Where an image appears, leave it out; otherwise repeat the data exactly.

[Stored dataset items]
>>

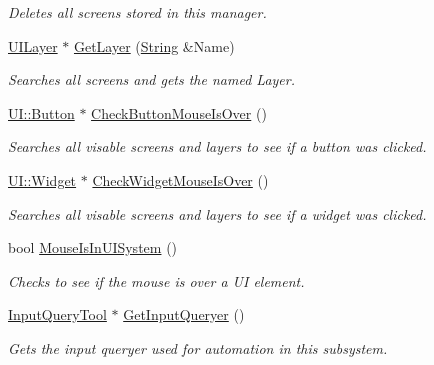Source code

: \begin{DoxyCompactItemize}
\begin{DoxyCompactList}\small\item\em Deletes all screens stored in this manager. \item\end{DoxyCompactList}\item 
\hyperlink{classphys_1_1UILayer}{UILayer} $\ast$ \hyperlink{classphys_1_1UIManager_ad80ed1716853f6e09cadc5f896e875e8}{GetLayer} (\hyperlink{namespacephys_aa03900411993de7fbfec4789bc1d392e}{String} \&Name)
\begin{DoxyCompactList}\small\item\em Searches all screens and gets the named Layer. \item\end{DoxyCompactList}\item 
\hyperlink{classphys_1_1UI_1_1Button}{UI::Button} $\ast$ \hyperlink{classphys_1_1UIManager_aa1022fcbe8e1efc7a383b2eff834a152}{CheckButtonMouseIsOver} ()
\begin{DoxyCompactList}\small\item\em Searches all visable screens and layers to see if a button was clicked. \item\end{DoxyCompactList}\item 
\hyperlink{classphys_1_1UI_1_1Widget}{UI::Widget} $\ast$ \hyperlink{classphys_1_1UIManager_ab9840b483409d3453a67931b4d858d1b}{CheckWidgetMouseIsOver} ()
\begin{DoxyCompactList}\small\item\em Searches all visable screens and layers to see if a widget was clicked. \item\end{DoxyCompactList}\item 
bool \hyperlink{classphys_1_1UIManager_a38bc8d2ed1930a8ff6e82ef5f991dbe1}{MouseIsInUISystem} ()
\begin{DoxyCompactList}\small\item\em Checks to see if the mouse is over a UI element. \item\end{DoxyCompactList}\item 
\hyperlink{classphys_1_1InputQueryTool}{InputQueryTool} $\ast$ \hyperlink{classphys_1_1UIManager_a7b88d0fe2271cdceccf879eaba1b1a64}{GetInputQueryer} ()
\begin{DoxyCompactList}\small\item\em Gets the input queryer used for automation in this subsystem. \item\end{DoxyCompactList}\item 

\end{DoxyCompactItemize}
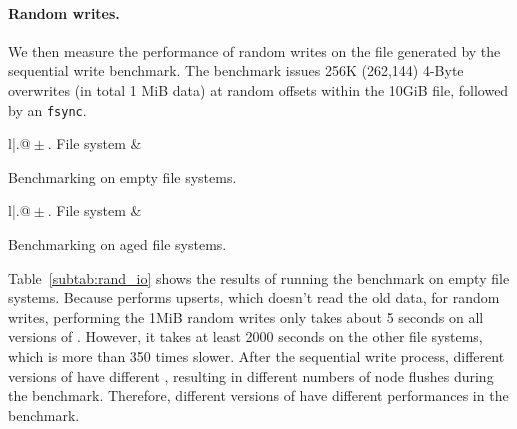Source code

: \paragraph{Random writes.}

We then measure the performance of random writes on the file generated by the
sequential write benchmark.
The benchmark issues 256K (262,144) 4-Byte overwrites (in total 1 MiB data) at
random offsets within the 10GiB file, followed by an \texttt{fsync}.

\begin{table}[t]
    \begin{subtable}[b]{.5\textwidth}
    \centering
        \begin{tabular}{l|.@{${}\pm{}$}.}
        \hline
        File system &  \\
        \hline
        \hline
        
        \hline
        \end{tabular}
        \caption{\label{subtab:rand_io}Benchmarking on empty file systems.}
    \end{subtable}
    \begin{subtable}[b]{.5\textwidth}
    \centering
        \begin{tabular}{l|.@{${}\pm{}$}.}
        \hline
        File system &  \\
        \hline
        \hline
        
        \hline
        \end{tabular}
        \caption{\label{subtab:rand_io_aged}Benchmarking on aged file systems.}
    \end{subtable}
    \caption[Random-write benchmark]{\label{tab:rand_io}
        Time to perform 256K (262,144) 4-Byte random writes on a 10GiB file (1 MiB total IO, lower is better).}
\end{table}

Table~\ref{subtab:rand_io} shows the results of running the benchmark
on empty file systems.
Because \betrfs performs upserts, which doesn't read the old data, for random
writes, performing the 1MiB random writes only takes about 5 seconds on all
versions of \betrfs.
However, it takes at least 2000 seconds on the other file systems, which is
more than 350 times slower.
After the sequential write process, different versions of \betrfs have
different \bets, resulting in different numbers of node flushes during the
benchmark.
Therefore, different versions of \betrfs have different performances in the
benchmark.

<<

**Exercise solution**.
Source code

: \begin{DoxyCompactItemize}
\begin{DoxyCompactList}\small\item\em Deletes all screens stored in this manager. \item\end{DoxyCompactList}\item 
\hyperlink{classphys_1_1UILayer}{UILayer} $\ast$ \hyperlink{classphys_1_1UIManager_ad80ed1716853f6e09cadc5f896e875e8}{GetLayer} (\hyperlink{namespacephys_aa03900411993de7fbfec4789bc1d392e}{String} \&Name)
\begin{DoxyCompactList}\small\item\em Searches all screens and gets the named Layer. \item\end{DoxyCompactList}\item 
\hyperlink{classphys_1_1UI_1_1Button}{UI::Button} $\ast$ \hyperlink{classphys_1_1UIManager_aa1022fcbe8e1efc7a383b2eff834a152}{CheckButtonMouseIsOver} ()
\begin{DoxyCompactList}\small\item\em Searches all visable screens and layers to see if a button was clicked. \item\end{DoxyCompactList}\item 
\hyperlink{classphys_1_1UI_1_1Widget}{UI::Widget} $\ast$ \hyperlink{classphys_1_1UIManager_ab9840b483409d3453a67931b4d858d1b}{CheckWidgetMouseIsOver} ()
\begin{DoxyCompactList}\small\item\em Searches all visable screens and layers to see if a widget was clicked. \item\end{DoxyCompactList}\item 
bool \hyperlink{classphys_1_1UIManager_a38bc8d2ed1930a8ff6e82ef5f991dbe1}{MouseIsInUISystem} ()
\begin{DoxyCompactList}\small\item\em Checks to see if the mouse is over a UI element. \item\end{DoxyCompactList}\item 
\hyperlink{classphys_1_1InputQueryTool}{InputQueryTool} $\ast$ \hyperlink{classphys_1_1UIManager_a7b88d0fe2271cdceccf879eaba1b1a64}{GetInputQueryer} ()
\begin{DoxyCompactList}\small\item\em Gets the input queryer used for automation in this subsystem. \item\end{DoxyCompactList}\item 

\end{DoxyCompactItemize}
Source code

: \paragraph{Random writes.}

We then measure the performance of random writes on the file generated by the
sequential write benchmark.
The benchmark issues 256K (262,144) 4-Byte overwrites (in total 1 MiB data) at
random offsets within the 10GiB file, followed by an \texttt{fsync}.

\begin{table}[t]
    \begin{subtable}[b]{.5\textwidth}
    \centering
        \begin{tabular}{l|.@{${}\pm{}$}.}
        \hline
        File system &  \\
        \hline
        \hline
        
        \hline
        \end{tabular}
        \caption{\label{subtab:rand_io}Benchmarking on empty file systems.}
    \end{subtable}
    \begin{subtable}[b]{.5\textwidth}
    \centering
        \begin{tabular}{l|.@{${}\pm{}$}.}
        \hline
        File system &  \\
        \hline
        \hline
        
        \hline
        \end{tabular}
        \caption{\label{subtab:rand_io_aged}Benchmarking on aged file systems.}
    \end{subtable}
    \caption[Random-write benchmark]{\label{tab:rand_io}
        Time to perform 256K (262,144) 4-Byte random writes on a 10GiB file (1 MiB total IO, lower is better).}
\end{table}

Table~\ref{subtab:rand_io} shows the results of running the benchmark
on empty file systems.
Because \betrfs performs upserts, which doesn't read the old data, for random
writes, performing the 1MiB random writes only takes about 5 seconds on all
versions of \betrfs.
However, it takes at least 2000 seconds on the other file systems, which is
more than 350 times slower.
After the sequential write process, different versions of \betrfs have
different \bets, resulting in different numbers of node flushes during the
benchmark.
Therefore, different versions of \betrfs have different performances in the
benchmark.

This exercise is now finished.